**Task directions**. Give the number of lines in this listing that contain the word "textbf", and nothing else.

**Available data**.
○ ○ ○ ○ ○
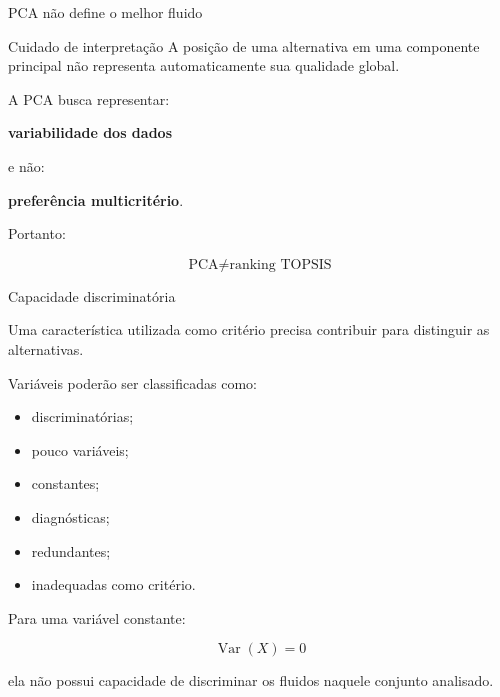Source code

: \begin{frame}{PCA não define o melhor fluido}

    \begin{alertblock}{Cuidado de interpretação}
        A posição de uma alternativa em uma componente principal não
        representa automaticamente sua qualidade global.
    \end{alertblock}

    \vspace{0.4cm}

    A PCA busca representar:

    \begin{center}
        \textbf{variabilidade dos dados}
    \end{center}

    e não:

    \begin{center}
        \textbf{preferência multicritério}.
    \end{center}

    \vspace{0.3cm}

    Portanto:

    \[
    \text{PCA}
    \neq
    \text{ranking TOPSIS}
    \]

\end{frame}



\begin{frame}{Capacidade discriminatória}

    Uma característica utilizada como critério precisa contribuir para
    distinguir as alternativas.

    \vspace{0.3cm}

    Variáveis poderão ser classificadas como:

    \begin{itemize}
        \item discriminatórias;
        \item pouco variáveis;
        \item constantes;
        \item diagnósticas;
        \item redundantes;
        \item inadequadas como critério.
    \end{itemize}

    \vspace{0.3cm}

    Para uma variável constante:

    \[
    \operatorname{Var}(X)=0
    \]

    ela não possui capacidade de discriminar os fluidos naquele conjunto
    analisado.

\end{frame}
○ ○ ○ ○ ○
**Task output**. 2